The sharp increase in the volume of tribunal litigation since the removal of the fee regime in July 2017 has been well documented.
It wasn't until sometime after the Supreme Court's ruling that we saw the true impact of this, and the most recent figures published in December 2018 confirm that the number of single tribunal claims increased by 31% year on year in the quarter July to September 2018, with the outstanding caseload increasing by a staggering 77%.
These figures demonstrate not only the increasing number of claims being brought, but also the lack of available resources to adequately manage this. New tranches of Employment Judges have been recruited and are due to start sitting in phases throughout 2019, but the system simply can't cope with the workload as it is now.
There are significant delays in getting cases listed for hearing (with some regions already listing multi-day hearings into 2020) and the tribunal regularly calls the day before a hearing to confirm postponement due to lack of judicial resources. This situation incurs unnecessary cost on both sides, and also greatly increases the stress on those attending as witnesses, including claimants. The passing of time also creates practical issues in presenting – or more likely defending – cases. It is often a struggle to find witnesses who remember anything so historic, or indeed who are still employed by the company.
Many employers are already dealing with an increase in claims, and anecdotally it seems that the majority would probably not have been brought had the fee regime remained in place.
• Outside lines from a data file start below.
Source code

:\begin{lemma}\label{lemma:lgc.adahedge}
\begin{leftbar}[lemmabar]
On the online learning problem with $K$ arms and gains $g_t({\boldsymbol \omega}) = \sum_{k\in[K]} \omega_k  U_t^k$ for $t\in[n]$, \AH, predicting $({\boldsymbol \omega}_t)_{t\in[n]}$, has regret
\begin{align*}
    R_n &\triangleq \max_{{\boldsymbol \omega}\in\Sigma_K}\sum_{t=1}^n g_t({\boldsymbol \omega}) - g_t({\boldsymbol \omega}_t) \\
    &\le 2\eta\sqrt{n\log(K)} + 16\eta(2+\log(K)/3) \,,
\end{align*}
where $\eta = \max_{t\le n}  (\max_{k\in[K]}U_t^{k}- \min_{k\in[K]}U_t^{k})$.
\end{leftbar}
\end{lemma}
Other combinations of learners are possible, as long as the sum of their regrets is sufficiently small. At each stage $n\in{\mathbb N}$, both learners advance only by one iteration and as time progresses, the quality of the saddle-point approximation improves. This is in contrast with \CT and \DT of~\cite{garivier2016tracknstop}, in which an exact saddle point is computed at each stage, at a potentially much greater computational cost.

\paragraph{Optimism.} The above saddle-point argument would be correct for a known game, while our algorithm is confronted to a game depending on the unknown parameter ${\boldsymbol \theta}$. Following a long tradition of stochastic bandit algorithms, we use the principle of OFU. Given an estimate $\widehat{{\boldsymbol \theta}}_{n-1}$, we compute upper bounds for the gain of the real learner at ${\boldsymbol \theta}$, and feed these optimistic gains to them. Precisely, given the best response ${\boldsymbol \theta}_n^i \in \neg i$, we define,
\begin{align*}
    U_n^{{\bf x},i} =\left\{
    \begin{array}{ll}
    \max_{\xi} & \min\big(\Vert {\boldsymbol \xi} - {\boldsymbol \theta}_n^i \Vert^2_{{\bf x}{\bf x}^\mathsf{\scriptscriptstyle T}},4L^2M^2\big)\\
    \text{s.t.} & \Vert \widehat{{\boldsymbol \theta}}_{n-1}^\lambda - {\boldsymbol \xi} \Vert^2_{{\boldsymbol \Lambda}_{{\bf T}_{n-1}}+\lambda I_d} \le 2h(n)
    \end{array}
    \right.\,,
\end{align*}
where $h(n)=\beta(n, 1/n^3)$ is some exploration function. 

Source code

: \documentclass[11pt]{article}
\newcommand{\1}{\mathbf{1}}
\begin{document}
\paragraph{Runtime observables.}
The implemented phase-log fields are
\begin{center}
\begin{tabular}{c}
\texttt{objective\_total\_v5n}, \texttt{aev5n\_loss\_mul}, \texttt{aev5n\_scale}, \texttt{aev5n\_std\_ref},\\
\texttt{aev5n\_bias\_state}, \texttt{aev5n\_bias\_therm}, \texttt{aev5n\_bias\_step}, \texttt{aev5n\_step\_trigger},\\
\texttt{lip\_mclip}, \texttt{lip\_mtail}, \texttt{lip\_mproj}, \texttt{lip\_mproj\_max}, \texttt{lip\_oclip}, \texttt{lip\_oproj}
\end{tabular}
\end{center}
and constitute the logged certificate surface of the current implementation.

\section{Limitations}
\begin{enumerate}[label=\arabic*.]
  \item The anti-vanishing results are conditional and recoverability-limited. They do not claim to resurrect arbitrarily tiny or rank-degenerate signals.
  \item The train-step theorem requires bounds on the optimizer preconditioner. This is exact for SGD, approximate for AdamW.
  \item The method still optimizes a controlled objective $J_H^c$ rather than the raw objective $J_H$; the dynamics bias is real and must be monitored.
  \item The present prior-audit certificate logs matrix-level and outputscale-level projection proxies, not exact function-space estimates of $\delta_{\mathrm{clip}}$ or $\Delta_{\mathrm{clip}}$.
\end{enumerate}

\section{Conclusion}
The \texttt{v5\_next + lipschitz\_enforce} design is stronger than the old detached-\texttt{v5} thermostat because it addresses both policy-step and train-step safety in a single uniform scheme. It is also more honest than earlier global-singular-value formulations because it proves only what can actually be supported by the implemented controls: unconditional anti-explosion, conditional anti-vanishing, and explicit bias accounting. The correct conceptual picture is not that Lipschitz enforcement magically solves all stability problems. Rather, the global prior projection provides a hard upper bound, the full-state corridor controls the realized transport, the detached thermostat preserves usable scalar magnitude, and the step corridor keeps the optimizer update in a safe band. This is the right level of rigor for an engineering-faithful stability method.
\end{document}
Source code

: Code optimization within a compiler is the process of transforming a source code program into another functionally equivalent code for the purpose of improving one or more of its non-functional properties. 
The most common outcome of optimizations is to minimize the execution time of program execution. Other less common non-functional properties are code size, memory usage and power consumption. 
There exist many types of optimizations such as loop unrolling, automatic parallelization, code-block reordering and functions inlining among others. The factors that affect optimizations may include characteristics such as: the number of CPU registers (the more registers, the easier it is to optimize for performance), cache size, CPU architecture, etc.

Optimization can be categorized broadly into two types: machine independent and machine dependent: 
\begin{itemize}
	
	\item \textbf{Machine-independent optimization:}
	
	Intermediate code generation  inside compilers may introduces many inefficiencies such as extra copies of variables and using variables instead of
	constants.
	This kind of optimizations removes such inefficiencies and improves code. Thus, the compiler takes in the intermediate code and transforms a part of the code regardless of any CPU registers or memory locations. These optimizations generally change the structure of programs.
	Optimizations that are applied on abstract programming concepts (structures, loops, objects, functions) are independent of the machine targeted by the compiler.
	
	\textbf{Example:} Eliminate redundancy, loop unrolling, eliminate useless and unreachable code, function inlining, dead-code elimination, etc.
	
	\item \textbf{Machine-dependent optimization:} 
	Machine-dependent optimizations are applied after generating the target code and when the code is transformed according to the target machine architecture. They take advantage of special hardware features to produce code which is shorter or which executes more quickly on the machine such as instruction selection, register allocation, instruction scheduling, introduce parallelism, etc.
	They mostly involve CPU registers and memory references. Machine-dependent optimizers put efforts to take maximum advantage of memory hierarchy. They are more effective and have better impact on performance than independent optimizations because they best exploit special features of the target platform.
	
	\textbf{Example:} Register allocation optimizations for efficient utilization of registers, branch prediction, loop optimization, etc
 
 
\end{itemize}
On 16 December, the government announced its Good Work Plan in response to the Taylor Review – a series of proposals to "upgrade" workplace rights and get work "right for British workers and businesses". While many would not take issue with the principles stemming from the Taylor Review – including recognition that employment law and tax regimes need to reflect modern working practices – implementing new provisions will undoubtedly give rise to more litigation and it's in everyone's interests to ensure that the legal system can cope.
The government has confirmed that it will legislate to improve the clarity of the employment status test. This sounds straightforward enough, but given that statutory employment rights are determined by an individual's status, wider thought must be given to the overarching employment law framework when thinking about legislating on status.
There is discussion as to whether "worker" status will be rebranded as "dependent contractor", although the government has not committed to implementing this or commented on whether the same employment law provisions would automatically apply.
Even with the current legal provisions, there is a lack of consistency. A good example of this is in relation to whistleblower protection. While an employee who is dismissed for having made a whistlelblowing complaint has protection against unfair dismissal, the protection against suffering a detriment applies to "workers". However, this definition of worker is wider than that used elsewhere. The breadth of the definition comes both from the wording of the legislation and case law, with the Employment Appeal Tribunal ruling that workers in this sense can include individuals providing services through personal service companies.
This demonstrates the complexity of our current provisions, before any legislative measures are introduced to re-categorise employment status.
The current tribunal system does not have the capacity to deal with a new volume of work to determine status under any new provisions; nor to deal with the resulting second stage of any such claims to determine which statutory employment provisions apply to which category of individual.
Perhaps rather than a piecemeal approach to addressing status, it is time for a wholesale review of employment law in the UK – something that some say is long overdue. It is not clear however if this would in turn reduce the volume of tribunal claims and solve the issues we are seeing in the system today.
Simplification may result in fewer disputes but, in reality, history has shown that a fee regime has a much greater impact in reducing the number of claims, and the government has hinted that it is considering this. We may see a new fee system (ideally one that scales fees to the value of a claim, resulting in proportionality as well as making claimants realistically assess their claim's value at an early stage) before we see a wholesale review of employment law.
Employers should follow the government's proposals and fee discussions closely, and ensure they understand the full potential impact of any changes to the law – from contracts and employee management to the risk of a dispute and what happens if a claim is brought.